▶ [EXERCISE REQUIREMENTS]: All lines from the entries below that contain the string "field" should be copied out.

--- START ---

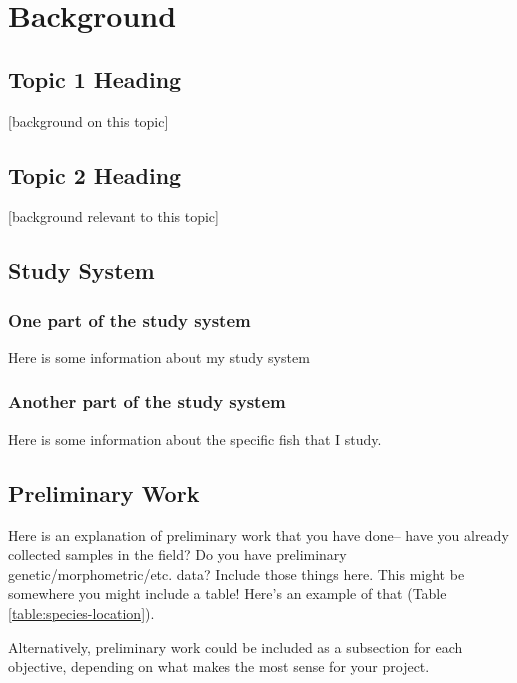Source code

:\section{Background}

\subsection{Topic 1 Heading}
[background on this topic]

\subsection{Topic 2 Heading}
[background relevant to this topic]

\subsection{Study System}

\subsubsection{One part of the study system}
Here is some information about my study system

\subsubsection{Another part of the study system}

Here is some information about the specific fish that I study.

\subsection{Preliminary Work}

Here is an explanation of preliminary work that you have done-- have you already collected samples in the field? Do you have preliminary genetic/morphometric/etc. data? Include those things here. This might be somewhere you might include a table! Here's an example of that (Table \ref{table:species-location}).

Alternatively, preliminary work could be included as a subsection for each objective, depending on what makes the most sense for your project.

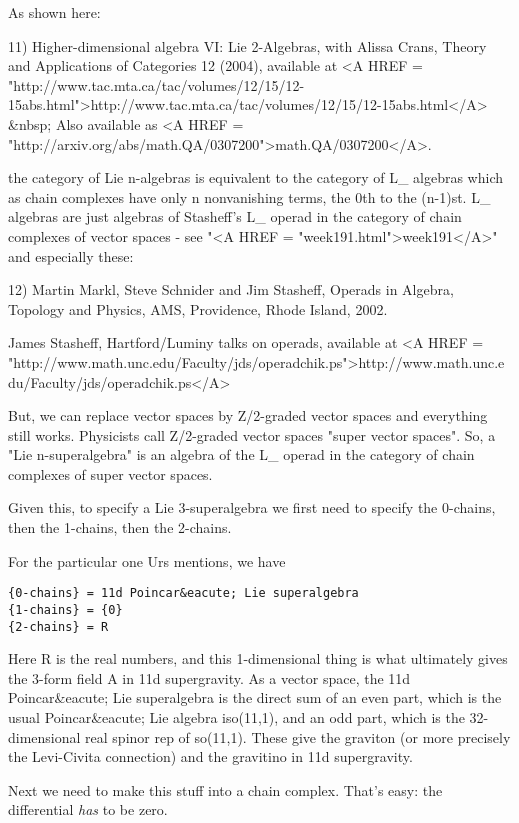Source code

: As shown here:

11) Higher-dimensional algebra VI: Lie 2-Algebras, with Alissa
Crans, Theory and Applications of Categories 12 (2004),
available at <A HREF = "http://www.tac.mta.ca/tac/volumes/12/15/12-15abs.html">http://www.tac.mta.ca/tac/volumes/12/15/12-15abs.html</A> &nbsp;
Also available as <A HREF = "http://arxiv.org/abs/math.QA/0307200">math.QA/0307200</A>.

the category of Lie n-algebras is equivalent to the category
of L_{\infty } algebras which as chain complexes have only n
nonvanishing terms, the 0th to the (n-1)st.  L_{\infty } algebras
are just algebras of Stasheff's L_{\infty } operad in the category
of chain complexes of vector spaces - see "<A HREF = "week191.html">week191</A>"
and especially these:

12) Martin Markl, Steve Schnider and Jim Stasheff, Operads in Algebra,
Topology and Physics, AMS, Providence, Rhode Island, 2002.

James Stasheff, Hartford/Luminy talks on operads, available at 
<A HREF = "http://www.math.unc.edu/Faculty/jds/operadchik.ps">http://www.math.unc.edu/Faculty/jds/operadchik.ps</A>

But, we can replace vector spaces by Z/2-graded vector spaces and
everything still works.  Physicists call Z/2-graded vector spaces
"super vector spaces".  So, a "Lie n-superalgebra"
is an algebra of the L_{\infty } operad in the category of
chain complexes of super vector spaces.

Given this, to specify a Lie 3-superalgebra we first need to
specify the 0-chains, then the 1-chains, then the 2-chains.  

For the particular one Urs mentions, we have

\begin{verbatim}
{0-chains} = 11d Poincar&eacute; Lie superalgebra
{1-chains} = {0}
{2-chains} = R
\end{verbatim}
    

Here R is the real numbers, and this 1-dimensional thing is 
what ultimately gives the 3-form field A in 11d supergravity.   
As a vector space, the 11d Poincar&eacute; Lie superalgebra is the 
direct sum of an even part, which is the usual Poincar&eacute; Lie 
algebra iso(11,1), and an odd part, which is the 32-dimensional 
real spinor rep of so(11,1).  These give the graviton (or
more precisely the Levi-Civita connection) and the gravitino
in 11d supergravity.  

Next we need to make this stuff into a chain complex.  That's
easy: the differential \emph{has} to be zero.

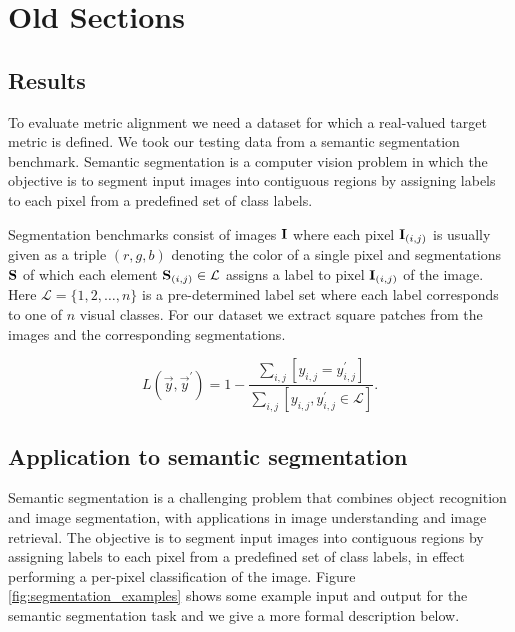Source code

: \newpage

\chapter*{Old Sections}


\section{Results}

To evaluate metric alignment we need a dataset for which a real-valued target metric is defined. We took our testing data from a semantic segmentation benchmark. Semantic segmentation is a computer vision problem in which the objective is to segment input images into contiguous regions by assigning labels to each pixel from a predefined set of class labels. 


Segmentation benchmarks consist of images $\mathbf{I}$ where each pixel $\mathbf{I}_{(i,j)}$ is usually given as a triple $(r,g,b)$ denoting the color of a single pixel and segmentations $\mathbf{S}$ of which each element  $\mathbf{S}_{(i,j)} \in \mathcal{L}$ assigns a label to pixel $\mathbf{I}_{(i,j)}$ of the image. Here $\mathcal{L} = \{1, 2, \ldots, n\}$ is a pre-determined label set  where each label corresponds to one of $n$ visual classes. For our dataset we extract square patches from the images and the corresponding segmentations.


\begin{equation}
L(\vec{y}, \vec{y}^\prime) = 1 - \frac{\sum_{i,j} \left [ y_{i,j} = y^\prime_{i,j}\right]}{\sum_{i,j} \left [y_{i,j}, y^\prime_{i,j} \in \mathcal{L}\right ]}.
\label{eq:patch_loss}
\end{equation}



\section{Application to semantic segmentation}





Semantic segmentation is a challenging problem that combines object recognition and image segmentation, with applications in image understanding and image retrieval. The objective is to segment input images into contiguous regions by assigning labels to each pixel from a predefined set of class labels, in effect performing a per-pixel classification of the image. Figure \ref{fig:segmentation_examples} shows some example input and output for the semantic segmentation task and we give a more formal description below.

--- END ---

▶ [EXERCISE OUTPUT]:
Here is an explanation of preliminary work that you have done-- have you already collected samples in the field? Do you have preliminary genetic/morphometric/etc. data? Include those things here. This might be somewhere you might include a table! Here's an example of that (Table \ref{table:species-location}).
what ultimately gives the 3-form field A in 11d supergravity.   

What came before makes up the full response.